*** Block opens ***
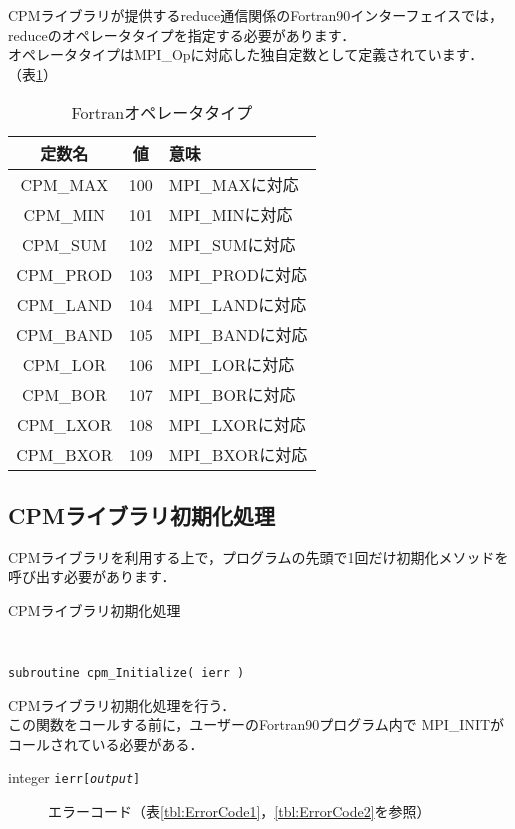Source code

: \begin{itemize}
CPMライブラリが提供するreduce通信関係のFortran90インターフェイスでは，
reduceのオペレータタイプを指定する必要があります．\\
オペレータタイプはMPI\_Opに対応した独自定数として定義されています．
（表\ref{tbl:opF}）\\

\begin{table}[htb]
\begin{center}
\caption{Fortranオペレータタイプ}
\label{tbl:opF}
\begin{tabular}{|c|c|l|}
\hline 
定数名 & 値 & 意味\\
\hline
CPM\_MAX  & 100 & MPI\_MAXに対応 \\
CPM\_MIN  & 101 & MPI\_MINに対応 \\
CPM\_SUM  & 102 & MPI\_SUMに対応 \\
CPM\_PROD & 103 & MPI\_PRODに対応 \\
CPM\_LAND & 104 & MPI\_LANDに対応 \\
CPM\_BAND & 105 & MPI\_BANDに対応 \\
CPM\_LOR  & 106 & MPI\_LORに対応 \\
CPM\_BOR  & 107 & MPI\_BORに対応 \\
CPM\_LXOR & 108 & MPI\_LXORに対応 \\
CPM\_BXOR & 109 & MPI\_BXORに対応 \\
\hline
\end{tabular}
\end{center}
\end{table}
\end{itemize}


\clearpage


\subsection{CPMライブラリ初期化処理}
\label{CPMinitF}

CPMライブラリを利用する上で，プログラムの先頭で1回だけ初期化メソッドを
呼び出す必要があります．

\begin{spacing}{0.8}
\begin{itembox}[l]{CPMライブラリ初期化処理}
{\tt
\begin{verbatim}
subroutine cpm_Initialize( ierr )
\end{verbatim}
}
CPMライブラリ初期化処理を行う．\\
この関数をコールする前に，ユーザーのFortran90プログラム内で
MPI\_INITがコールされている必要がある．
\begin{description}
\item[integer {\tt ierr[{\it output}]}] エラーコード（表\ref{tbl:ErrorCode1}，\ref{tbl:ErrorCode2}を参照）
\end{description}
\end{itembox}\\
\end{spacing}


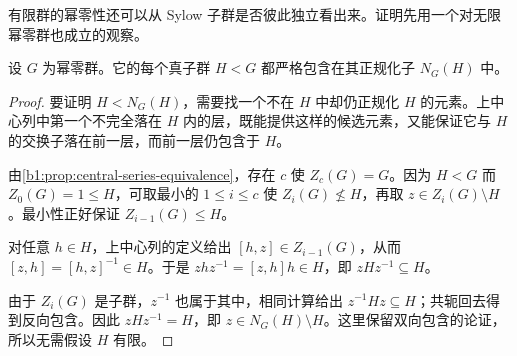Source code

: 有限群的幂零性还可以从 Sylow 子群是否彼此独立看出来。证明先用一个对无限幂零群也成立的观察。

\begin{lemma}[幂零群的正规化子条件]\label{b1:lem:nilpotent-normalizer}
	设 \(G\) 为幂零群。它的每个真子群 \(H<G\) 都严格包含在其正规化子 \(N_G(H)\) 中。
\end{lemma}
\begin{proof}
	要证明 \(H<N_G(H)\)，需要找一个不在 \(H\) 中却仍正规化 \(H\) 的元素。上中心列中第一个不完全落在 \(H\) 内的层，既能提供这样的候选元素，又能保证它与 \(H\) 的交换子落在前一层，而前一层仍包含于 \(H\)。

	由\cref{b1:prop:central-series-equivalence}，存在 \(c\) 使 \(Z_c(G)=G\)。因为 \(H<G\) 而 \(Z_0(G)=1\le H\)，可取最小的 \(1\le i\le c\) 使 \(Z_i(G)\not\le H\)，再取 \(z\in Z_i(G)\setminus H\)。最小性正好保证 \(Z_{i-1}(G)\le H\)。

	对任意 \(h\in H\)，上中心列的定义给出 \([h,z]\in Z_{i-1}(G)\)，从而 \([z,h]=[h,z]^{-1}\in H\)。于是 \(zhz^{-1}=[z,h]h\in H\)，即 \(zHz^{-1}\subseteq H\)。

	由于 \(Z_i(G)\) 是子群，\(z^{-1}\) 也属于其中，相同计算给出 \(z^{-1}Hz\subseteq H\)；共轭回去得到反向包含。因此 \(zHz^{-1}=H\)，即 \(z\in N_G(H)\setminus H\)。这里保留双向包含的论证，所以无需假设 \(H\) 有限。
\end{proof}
*** Block closes ***
== TASK OBJECTIVE ==
The response must restate each line of the material above exactly and contain no images.

== SOLUTION TO THE EXERCISE ==
Source code

: \begin{itemize}
CPMライブラリが提供するreduce通信関係のFortran90インターフェイスでは，
reduceのオペレータタイプを指定する必要があります．\\
オペレータタイプはMPI\_Opに対応した独自定数として定義されています．
（表\ref{tbl:opF}）\\

\begin{table}[htb]
\begin{center}
\caption{Fortranオペレータタイプ}
\label{tbl:opF}
\begin{tabular}{|c|c|l|}
\hline 
定数名 & 値 & 意味\\
\hline
CPM\_MAX  & 100 & MPI\_MAXに対応 \\
CPM\_MIN  & 101 & MPI\_MINに対応 \\
CPM\_SUM  & 102 & MPI\_SUMに対応 \\
CPM\_PROD & 103 & MPI\_PRODに対応 \\
CPM\_LAND & 104 & MPI\_LANDに対応 \\
CPM\_BAND & 105 & MPI\_BANDに対応 \\
CPM\_LOR  & 106 & MPI\_LORに対応 \\
CPM\_BOR  & 107 & MPI\_BORに対応 \\
CPM\_LXOR & 108 & MPI\_LXORに対応 \\
CPM\_BXOR & 109 & MPI\_BXORに対応 \\
\hline
\end{tabular}
\end{center}
\end{table}
\end{itemize}


\clearpage


\subsection{CPMライブラリ初期化処理}
\label{CPMinitF}

CPMライブラリを利用する上で，プログラムの先頭で1回だけ初期化メソッドを
呼び出す必要があります．

\begin{spacing}{0.8}
\begin{itembox}[l]{CPMライブラリ初期化処理}
{\tt
\begin{verbatim}
subroutine cpm_Initialize( ierr )
\end{verbatim}
}
CPMライブラリ初期化処理を行う．\\
この関数をコールする前に，ユーザーのFortran90プログラム内で
MPI\_INITがコールされている必要がある．
\begin{description}
\item[integer {\tt ierr[{\it output}]}] エラーコード（表\ref{tbl:ErrorCode1}，\ref{tbl:ErrorCode2}を参照）
\end{description}
\end{itembox}\\
\end{spacing}


Source code

: 有限群的幂零性还可以从 Sylow 子群是否彼此独立看出来。证明先用一个对无限幂零群也成立的观察。

\begin{lemma}[幂零群的正规化子条件]\label{b1:lem:nilpotent-normalizer}
	设 \(G\) 为幂零群。它的每个真子群 \(H<G\) 都严格包含在其正规化子 \(N_G(H)\) 中。
\end{lemma}
\begin{proof}
	要证明 \(H<N_G(H)\)，需要找一个不在 \(H\) 中却仍正规化 \(H\) 的元素。上中心列中第一个不完全落在 \(H\) 内的层，既能提供这样的候选元素，又能保证它与 \(H\) 的交换子落在前一层，而前一层仍包含于 \(H\)。

	由\cref{b1:prop:central-series-equivalence}，存在 \(c\) 使 \(Z_c(G)=G\)。因为 \(H<G\) 而 \(Z_0(G)=1\le H\)，可取最小的 \(1\le i\le c\) 使 \(Z_i(G)\not\le H\)，再取 \(z\in Z_i(G)\setminus H\)。最小性正好保证 \(Z_{i-1}(G)\le H\)。

	对任意 \(h\in H\)，上中心列的定义给出 \([h,z]\in Z_{i-1}(G)\)，从而 \([z,h]=[h,z]^{-1}\in H\)。于是 \(zhz^{-1}=[z,h]h\in H\)，即 \(zHz^{-1}\subseteq H\)。

	由于 \(Z_i(G)\) 是子群，\(z^{-1}\) 也属于其中，相同计算给出 \(z^{-1}Hz\subseteq H\)；共轭回去得到反向包含。因此 \(zHz^{-1}=H\)，即 \(z\in N_G(H)\setminus H\)。这里保留双向包含的论证，所以无需假设 \(H\) 有限。
\end{proof}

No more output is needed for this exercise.